Go through the data and copy each line where the string "oben" appears.

-*-*-

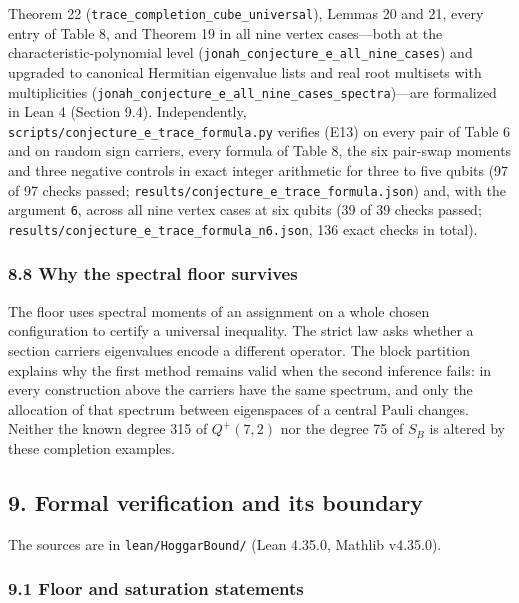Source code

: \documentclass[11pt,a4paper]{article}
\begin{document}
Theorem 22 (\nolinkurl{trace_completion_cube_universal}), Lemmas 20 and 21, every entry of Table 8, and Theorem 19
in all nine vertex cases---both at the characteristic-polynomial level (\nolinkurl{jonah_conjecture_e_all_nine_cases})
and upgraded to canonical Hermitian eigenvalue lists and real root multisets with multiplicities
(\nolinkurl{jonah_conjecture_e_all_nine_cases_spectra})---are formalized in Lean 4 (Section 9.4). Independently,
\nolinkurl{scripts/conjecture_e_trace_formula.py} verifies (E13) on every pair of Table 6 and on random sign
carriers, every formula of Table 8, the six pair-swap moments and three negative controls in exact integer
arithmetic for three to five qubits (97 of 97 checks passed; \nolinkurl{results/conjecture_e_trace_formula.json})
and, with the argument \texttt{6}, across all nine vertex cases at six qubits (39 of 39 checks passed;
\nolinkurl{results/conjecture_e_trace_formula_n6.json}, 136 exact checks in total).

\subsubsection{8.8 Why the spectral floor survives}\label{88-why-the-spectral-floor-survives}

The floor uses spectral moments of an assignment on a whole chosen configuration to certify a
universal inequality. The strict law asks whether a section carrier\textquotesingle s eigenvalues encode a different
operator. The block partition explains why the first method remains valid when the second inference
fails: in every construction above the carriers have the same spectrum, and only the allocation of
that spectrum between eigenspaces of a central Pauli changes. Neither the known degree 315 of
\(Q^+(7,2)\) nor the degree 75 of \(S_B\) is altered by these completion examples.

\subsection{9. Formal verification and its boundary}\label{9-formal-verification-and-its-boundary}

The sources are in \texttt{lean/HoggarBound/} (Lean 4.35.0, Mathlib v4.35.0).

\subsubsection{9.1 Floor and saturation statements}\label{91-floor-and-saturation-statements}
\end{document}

-*-*-

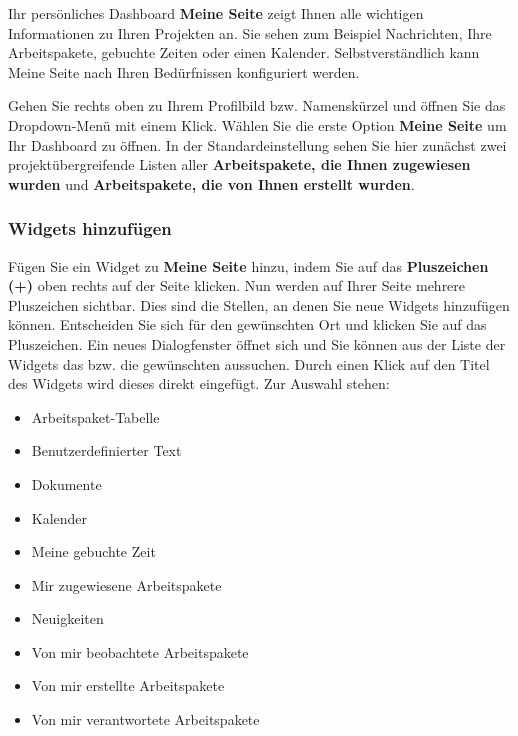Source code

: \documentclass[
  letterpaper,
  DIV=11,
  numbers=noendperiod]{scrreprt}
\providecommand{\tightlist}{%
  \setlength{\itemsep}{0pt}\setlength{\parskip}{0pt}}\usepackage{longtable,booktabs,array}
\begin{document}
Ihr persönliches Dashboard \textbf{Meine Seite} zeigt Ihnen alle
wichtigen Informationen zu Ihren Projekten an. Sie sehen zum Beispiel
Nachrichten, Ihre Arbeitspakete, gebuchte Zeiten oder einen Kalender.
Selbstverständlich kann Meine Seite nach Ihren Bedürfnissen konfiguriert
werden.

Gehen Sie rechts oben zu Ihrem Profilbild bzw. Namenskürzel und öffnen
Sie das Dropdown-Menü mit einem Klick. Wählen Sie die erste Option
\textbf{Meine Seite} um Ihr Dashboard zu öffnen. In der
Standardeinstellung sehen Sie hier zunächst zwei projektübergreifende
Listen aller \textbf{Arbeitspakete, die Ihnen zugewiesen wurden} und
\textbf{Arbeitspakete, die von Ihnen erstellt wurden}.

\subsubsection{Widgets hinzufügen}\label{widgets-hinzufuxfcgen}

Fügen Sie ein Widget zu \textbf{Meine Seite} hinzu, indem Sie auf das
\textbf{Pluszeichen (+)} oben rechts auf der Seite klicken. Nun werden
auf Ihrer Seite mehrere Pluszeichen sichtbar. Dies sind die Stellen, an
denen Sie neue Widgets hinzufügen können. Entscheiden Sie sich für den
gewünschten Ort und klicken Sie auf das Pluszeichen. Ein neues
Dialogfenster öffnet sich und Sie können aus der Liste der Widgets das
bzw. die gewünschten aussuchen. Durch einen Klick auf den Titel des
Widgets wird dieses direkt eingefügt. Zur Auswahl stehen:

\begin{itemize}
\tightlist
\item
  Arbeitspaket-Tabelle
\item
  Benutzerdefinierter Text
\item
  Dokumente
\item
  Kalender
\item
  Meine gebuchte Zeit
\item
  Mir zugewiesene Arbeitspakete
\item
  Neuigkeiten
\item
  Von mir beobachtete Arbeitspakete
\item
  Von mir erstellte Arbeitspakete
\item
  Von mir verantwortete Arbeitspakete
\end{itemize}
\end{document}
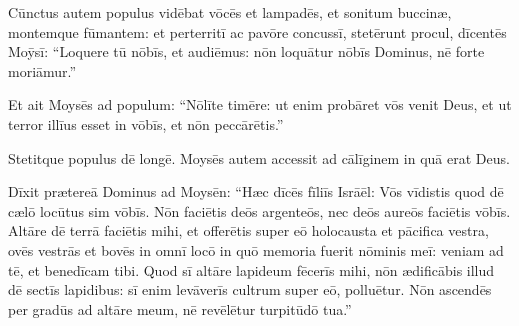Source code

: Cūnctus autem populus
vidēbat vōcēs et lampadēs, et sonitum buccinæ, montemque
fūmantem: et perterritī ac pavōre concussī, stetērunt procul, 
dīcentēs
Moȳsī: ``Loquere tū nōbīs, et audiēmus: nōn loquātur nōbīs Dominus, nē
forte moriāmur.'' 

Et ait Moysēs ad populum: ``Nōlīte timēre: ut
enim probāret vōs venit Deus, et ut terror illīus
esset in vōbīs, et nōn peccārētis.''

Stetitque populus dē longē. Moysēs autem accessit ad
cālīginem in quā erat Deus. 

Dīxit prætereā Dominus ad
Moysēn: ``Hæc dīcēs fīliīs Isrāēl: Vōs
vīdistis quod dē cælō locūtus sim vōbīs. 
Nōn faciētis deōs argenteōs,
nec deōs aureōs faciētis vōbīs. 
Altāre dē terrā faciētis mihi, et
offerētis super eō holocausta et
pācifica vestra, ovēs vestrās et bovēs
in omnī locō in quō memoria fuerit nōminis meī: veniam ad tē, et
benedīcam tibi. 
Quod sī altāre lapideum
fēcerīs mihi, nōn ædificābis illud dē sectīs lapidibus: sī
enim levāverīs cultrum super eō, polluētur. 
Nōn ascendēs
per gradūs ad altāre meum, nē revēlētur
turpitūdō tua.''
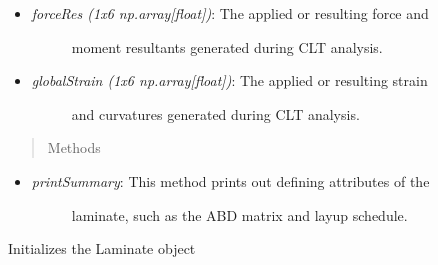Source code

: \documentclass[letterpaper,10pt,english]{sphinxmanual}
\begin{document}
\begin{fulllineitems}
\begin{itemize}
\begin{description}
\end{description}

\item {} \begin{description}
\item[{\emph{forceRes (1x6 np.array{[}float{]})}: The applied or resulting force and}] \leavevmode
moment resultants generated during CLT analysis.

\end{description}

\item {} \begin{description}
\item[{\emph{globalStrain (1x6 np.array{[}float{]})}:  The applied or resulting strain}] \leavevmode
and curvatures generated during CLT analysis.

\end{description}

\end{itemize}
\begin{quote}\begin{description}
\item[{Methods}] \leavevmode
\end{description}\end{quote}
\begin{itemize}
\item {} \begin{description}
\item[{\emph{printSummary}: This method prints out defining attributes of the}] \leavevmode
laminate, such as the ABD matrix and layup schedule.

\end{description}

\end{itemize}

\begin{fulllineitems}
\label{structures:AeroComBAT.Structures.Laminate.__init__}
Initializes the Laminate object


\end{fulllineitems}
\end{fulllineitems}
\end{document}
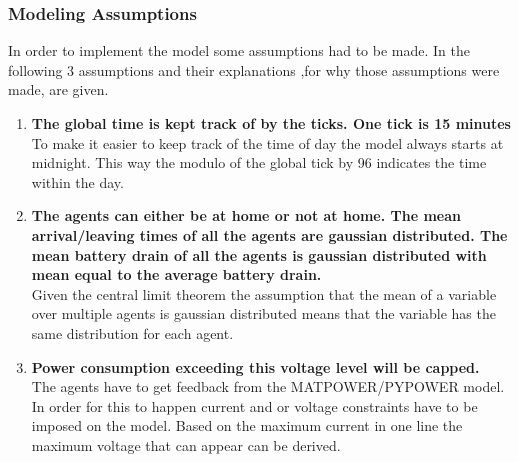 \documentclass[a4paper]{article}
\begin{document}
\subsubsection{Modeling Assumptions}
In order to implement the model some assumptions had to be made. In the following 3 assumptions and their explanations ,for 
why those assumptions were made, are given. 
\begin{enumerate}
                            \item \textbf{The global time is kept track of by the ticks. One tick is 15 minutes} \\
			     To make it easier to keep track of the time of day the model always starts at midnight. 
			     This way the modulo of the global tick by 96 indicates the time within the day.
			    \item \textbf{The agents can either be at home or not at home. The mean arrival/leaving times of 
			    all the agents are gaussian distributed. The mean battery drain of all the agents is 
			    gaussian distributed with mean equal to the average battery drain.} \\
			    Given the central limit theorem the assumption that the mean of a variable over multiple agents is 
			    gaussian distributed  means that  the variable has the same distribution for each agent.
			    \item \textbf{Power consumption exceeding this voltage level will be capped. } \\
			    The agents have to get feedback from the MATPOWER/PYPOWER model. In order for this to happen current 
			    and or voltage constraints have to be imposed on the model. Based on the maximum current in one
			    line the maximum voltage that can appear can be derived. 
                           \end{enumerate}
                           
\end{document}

-*-*-

- THE COMPLETED TASK
Gehen Sie rechts oben zu Ihrem Profilbild bzw. Namenskürzel und öffnen
\textbf{Pluszeichen (+)} oben rechts auf der Seite klicken. Nun werden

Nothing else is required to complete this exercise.